WHAT TO PRODUCE »
Single out the lines of the material that contain "jsdom" and copy them.
**********
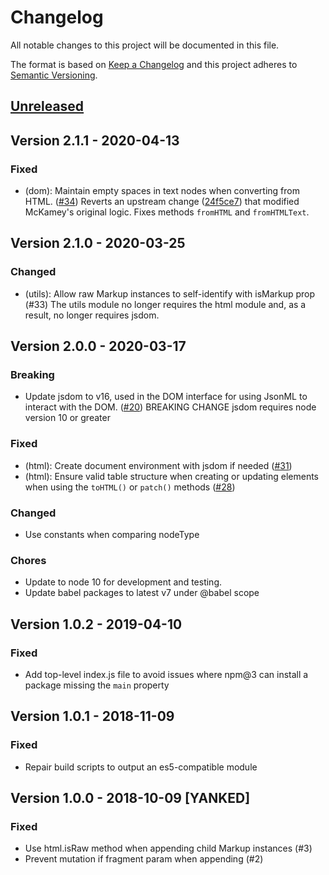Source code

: # Changelog
All notable changes to this project will be documented in this file.

The format is based on [Keep a Changelog](http://keepachangelog.com/en/1.0.0/)
and this project adheres to [Semantic Versioning](http://semver.org/spec/v2.0.0.html).

## [Unreleased]

## Version 2.1.1 - 2020-04-13
### Fixed
- (dom): Maintain empty spaces in text nodes when converting from HTML. ([#34])
   Reverts an upstream change ([24f5ce7]) that modified McKamey's original logic.
   Fixes methods `fromHTML` and `fromHTMLText`.

[24f5ce7]: https://github.com/benjycui/jsonml.js/commit/24f5ce7a0da83f445865a1188744c238111ac5ac
[#34]: https://github.com/CondeNast/jsonml.js/pull/34

## Version 2.1.0 - 2020-03-25
### Changed
- (utils): Allow raw Markup instances to self-identify with isMarkup prop (#33)
  The utils module no longer requires the html module and, as a result, no longer
  requires jsdom.

## Version 2.0.0 - 2020-03-17
### Breaking
- Update jsdom to v16, used in the DOM interface for using JsonML to interact with the DOM. ([#20])
  BREAKING CHANGE
  jsdom requires node version 10 or greater

### Fixed
- (html): Create document environment with jsdom if needed ([#31])
- (html): Ensure valid table structure when creating or updating elements when
  using the `toHTML()` or `patch()` methods ([#28])

### Changed
- Use constants when comparing nodeType

### Chores
- Update to node 10 for development and testing.
- Update babel packages to latest v7 under @babel scope

[#31]: https://github.com/CondeNast/jsonml.js/pull/31
[#28]: https://github.com/CondeNast/jsonml.js/pull/28
[#20]: https://github.com/CondeNast/jsonml.js/pull/20

## Version 1.0.2 - 2019-04-10
### Fixed
- Add top-level index.js file to avoid issues where npm@3 can install a package missing the `main` property

## Version 1.0.1 - 2018-11-09
### Fixed
- Repair build scripts to output an es5-compatible module

## Version 1.0.0 - 2018-10-09 [YANKED]
### Fixed
- Use html.isRaw method when appending child Markup instances (#3)
- Prevent mutation if fragment param when appending (#2)

<!-- NOTE: the initial comparison point must be made against the forked sha -->
[Unreleased]: https://github.com/CondeNast/jsonml.js/compare/v1.0.1...HEAD
[1.0.1]: https://github.com/CondeNast/jsonml.js/compare/v1.0.0...v1.0.1
[1.0.0]: https://github.com/CondeNast/jsonml.js/compare/094ce8108632cea364d88978f7e3724497596473...v1.0.0
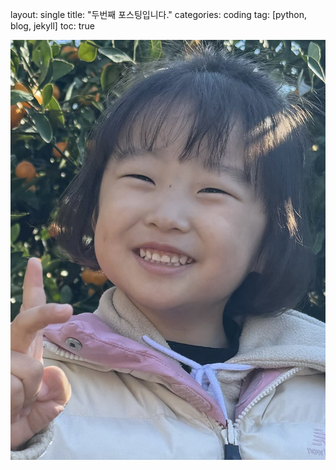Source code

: layout: single
title:  "두번째 포스팅입니다."
categories: coding
tag: [python, blog, jekyll]
toc: true



![KakaoTalk_20231120_202853537](../images/2024-08-02-first/KakaoTalk_20231120_202853537.jpg)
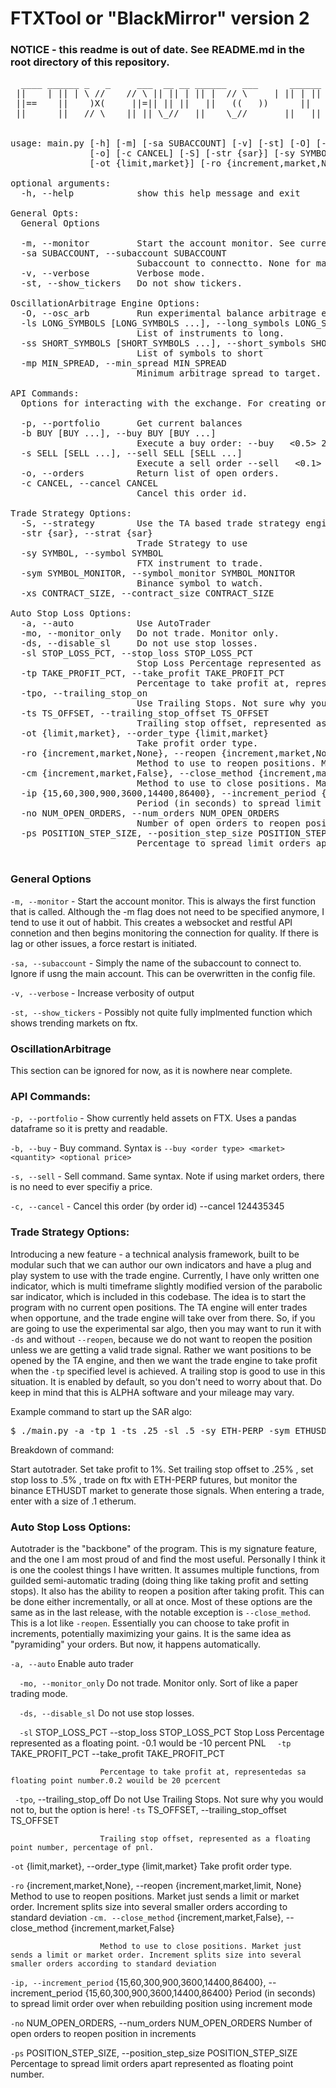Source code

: # FTXTool or "BlackMirror" version 2

### NOTICE - this readme is out of date. See README.md in the root directory of this repository.

<pre>
  ____ ______ _   _     ___  __ __ ______   ___      ______ ____   ___  ____    ____ ____ 
 ||    | || | \ //    // \ || || | || |  // \     | || | || \ // \ || \  ||    || \
 ||==    ||    )X(     ||=|| || ||   ||   ((   ))      ||   ||_// ||=|| ||  )) ||==  ||_//
 ||      ||   // \    || || \_//   ||    \_//       ||   || \ || || ||_//  ||___ || \


usage: main.py [-h] [-m] [-sa SUBACCOUNT] [-v] [-st] [-O] [-ls LONG_SYMBOLS [LONG_SYMBOLS ...]] [-ss SHORT_SYMBOLS [SHORT_SYMBOLS ...]] [-mp MIN_SPREAD] [-p] [-b BUY [BUY ...]] [-s SELL [SELL ...]]
               [-o] [-c CANCEL] [-S] [-str {sar}] [-sy SYMBOL] [-sym SYMBOL_MONITOR] [-xs CONTRACT_SIZE] [-a] [-mo] [-ds] [-sl STOP_LOSS_PCT] [-tp TAKE_PROFIT_PCT] [-tpo] [-ts TS_OFFSET]
               [-ot {limit,market}] [-ro {increment,market,None}] [-cm {increment,market,False}] [-ip {15,60,300,900,3600,14400,86400}] [-no NUM_OPEN_ORDERS] [-ps POSITION_STEP_SIZE]

optional arguments:
  -h, --help            show this help message and exit

General Opts:
  General Options

  -m, --monitor         Start the account monitor. See current status.
  -sa SUBACCOUNT, --subaccount SUBACCOUNT
                        Subaccount to connectto. None for main account.
  -v, --verbose         Verbose mode.
  -st, --show_tickers   Do not show tickers.

OscillationArbitrage Engine Options:
  -O, --osc_arb         Run experimental balance arbitrage engine.
  -ls LONG_SYMBOLS [LONG_SYMBOLS ...], --long_symbols LONG_SYMBOLS [LONG_SYMBOLS ...]
                        List of instruments to long.
  -ss SHORT_SYMBOLS [SHORT_SYMBOLS ...], --short_symbols SHORT_SYMBOLS [SHORT_SYMBOLS ...]
                        List of symbols to short
  -mp MIN_SPREAD, --min_spread MIN_SPREAD
                        Minimum arbitrage spread to target.

API Commands:
  Options for interacting with the exchange. For creating orders, the syntax is -b/-s <order type> <quantity> <price>

  -p, --portfolio       Get current balances
  -b BUY [BUY ...], --buy BUY [BUY ...]
                        Execute a buy order: --buy <limit> <ETH-PERP> <0.5> 2898.89
  -s SELL [SELL ...], --sell SELL [SELL ...]
                        Execute a sell order --sell <market> <BTC-USD> <0.1>
  -o, --orders          Return list of open orders.
  -c CANCEL, --cancel CANCEL
                        Cancel this order id.

Trade Strategy Options:
  -S, --strategy        Use the TA based trade strategy engine.
  -str {sar}, --strat {sar}
                        Trade Strategy to use
  -sy SYMBOL, --symbol SYMBOL
                        FTX instrument to trade.
  -sym SYMBOL_MONITOR, --symbol_monitor SYMBOL_MONITOR
                        Binance symbol to watch.
  -xs CONTRACT_SIZE, --contract_size CONTRACT_SIZE

Auto Stop Loss Options:
  -a, --auto            Use AutoTrader
  -mo, --monitor_only   Do not trade. Monitor only.
  -ds, --disable_sl     Do not use stop losses.
  -sl STOP_LOSS_PCT, --stop_loss STOP_LOSS_PCT
                        Stop Loss Percentage represented as a floating point. -0.1 would be -10 percent PNL
  -tp TAKE_PROFIT_PCT, --take_profit TAKE_PROFIT_PCT
                        Percentage to take profit at, representedas sa floating point number.0.2 wouild be 20 pcercent
  -tpo, --trailing_stop_on
                        Use Trailing Stops. Not sure why you would not to, but the option is here!
  -ts TS_OFFSET, --trailing_stop_offset TS_OFFSET
                        Trailing stop offset, represented as a floating point number, percentage of pnl.
  -ot {limit,market}, --order_type {limit,market}
                        Take profit order type.
  -ro {increment,market,None}, --reopen {increment,market,None}
                        Method to use to reopen positions. Market just sends a limit or market order. Increment splits size into several smaller orders according to standard deviation
  -cm {increment,market,False}, --close_method {increment,market,False}
                        Method to use to close positions. Market just sends a limit or market order. Increment splits size into several smaller orders according to standard deviation
  -ip {15,60,300,900,3600,14400,86400}, --increment_period {15,60,300,900,3600,14400,86400}
                        Period (in seconds) to spread limit order over when rebuilding position using increment mode
  -no NUM_OPEN_ORDERS, --num_orders NUM_OPEN_ORDERS
                        Number of open orders to reopen position in increments
  -ps POSITION_STEP_SIZE, --position_step_size POSITION_STEP_SIZE
                        Percentage to spread limit orders apart represented as floating point number.

</pre>

### General Options

`-m, --monitor` - Start the account monitor. This is always the first function that is called. Although the -m flag 
does not need to be specified anymore, I tend to use it out of habbit. This creates a websocket and restful API 
connetion and then begins monitoring the connection for quality. If there is lag or other issues, a force restart 
is initiated. 

`-sa, --subaccount` - Simply the name of the subaccount to connect to. Ignore if usng the main account. This can be 
overwritten in the config file. 

`-v, --verbose` - Increase verbosity of output

`-st, --show_tickers` - Possibly not quite fully implmented function which shows trending markets on ftx. 




### OscillationArbitrage 

This section can be ignored for now, as it is nowhere near complete. 


### API Commands:

`-p, --portfolio` - Show currently held assets on FTX. Uses a pandas dataframe so it is pretty and readable. 

`-b, --buy` - Buy command. Syntax is `--buy <order type> <market> <quantity> <optional price>`

`-s, --sell` - Sell command. Same syntax. Note if using market orders, there is no need to ever specifiy a price.

`-c, --cancel` - Cancel this order (by order id) --cancel 124435345




### Trade Strategy Options:

Introducing a new feature - a technical analysis framework, built to be modular such that we can author our 
own indicators and have a plug and play system to use with the trade engine. Currently, I have only written one 
indicator, which is multi timeframe slightly modified version of the parabolic sar indicator, which is included 
in this codebase. The idea is to start the program with no current open positions. The TA engine will enter trades 
when opportune, and the trade engine will take over from there. So, if you are going to use the experimental 
sar algo, then you may want to run it with `-ds` and without `--reopen`, because we do not want to reopen the 
position unless we are getting a valid trade signal. Rather we want positions to be opened by the TA engine, 
and then we want the trade engine to take profit when the `-tp` specified level is achieved. A trailing stop 
is good to use in this situation. It is enabled by default, so you don't need to worry about that. Do keep in 
mind that this is ALPHA software and your mileage may vary.

Example command to start up the SAR algo:
<pre>
$ ./main.py -a -tp 1 -ts .25 -sl .5 -sy ETH-PERP -sym ETHUSDT -xs .1
</pre>

Breakdown of command:

Start autotrader. Set take profit to 1%. Set trailing stop offset to .25% , set stop loss to .5% , trade on 
ftx with ETH-PERP futures, but monitor the binance ETHUSDT market to generate those signals. When entering a 
trade, enter with a size of .1 etherum. 


### Auto Stop Loss Options:

Autotrader is the "backbone" of the program. This is my signature feature, and the one I am most proud of 
and find the most useful. Personally I think it is one the coolest things I have written. It assumes multiple functions, 
from guilded semi-automatic  trading (doing thing like taking profit and setting stops). 
It also has the ability to reopen a position after taking profit. This can be done either incrementally, or all at once. 
Most of these options are the same as in the last release, with the notable exception is `--close_method`. 
This is a lot like `-reopen`. Essentially you can choose to take profit in increments, potentially maximizing your gains.
It is the same idea as "pyramiding" your orders. But now, it happens automatically. 

`-a, --auto`            Enable auto trader

`  -mo, --monitor_only`   Do not trade. Monitor only. Sort of like a paper trading mode.

`  -ds, --disable_sl`     Do not use stop losses.

`  -sl` STOP_LOSS_PCT --stop_loss STOP_LOSS_PCT
                        Stop Loss Percentage represented as a floating point. -0.1 would be -10 percent PNL
`  -tp` TAKE_PROFIT_PCT --take_profit TAKE_PROFIT_PCT

                        Percentage to take profit at, representedas sa floating point number.0.2 wouild be 20 pcercent
 ` -tpo`, --trailing_stop_off
                       Do not Use Trailing Stops. Not sure why you would not to, but the option is here!
  `-ts` TS_OFFSET, --trailing_stop_offset TS_OFFSET

                        Trailing stop offset, represented as a floating point number, percentage of pnl.
  `-ot` {limit,market}, --order_type {limit,market}
                        Take profit order type.

  `-ro` {increment,market,None}, --reopen {increment,market,limit, None}
                        Method to use to reopen positions. Market just sends a limit or market order. Increment splits size into several smaller orders according to standard deviation
  `-cm. --close_method`  {increment,market,False}, --close_method {increment,market,False}

                        Method to use to close positions. Market just sends a limit or market order. Increment splits size into several smaller orders according to standard deviation
  `-ip, --increment_period` {15,60,300,900,3600,14400,86400}, --increment_period {15,60,300,900,3600,14400,86400}
                        Period (in seconds) to spread limit order over when rebuilding position using increment mode

  `-no` NUM_OPEN_ORDERS, --num_orders NUM_OPEN_ORDERS
                        Number of open orders to reopen position in increments

  `-ps` POSITION_STEP_SIZE, --position_step_size POSITION_STEP_SIZE
                        Percentage to spread limit orders apart represented as floating point number.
**********
SOLUTION TO THIS PROBLEM »
  requires jsdom.
- Update jsdom to v16, used in the DOM interface for using JsonML to interact with the DOM. ([#20])
  jsdom requires node version 10 or greater
- (html): Create document environment with jsdom if needed ([#31])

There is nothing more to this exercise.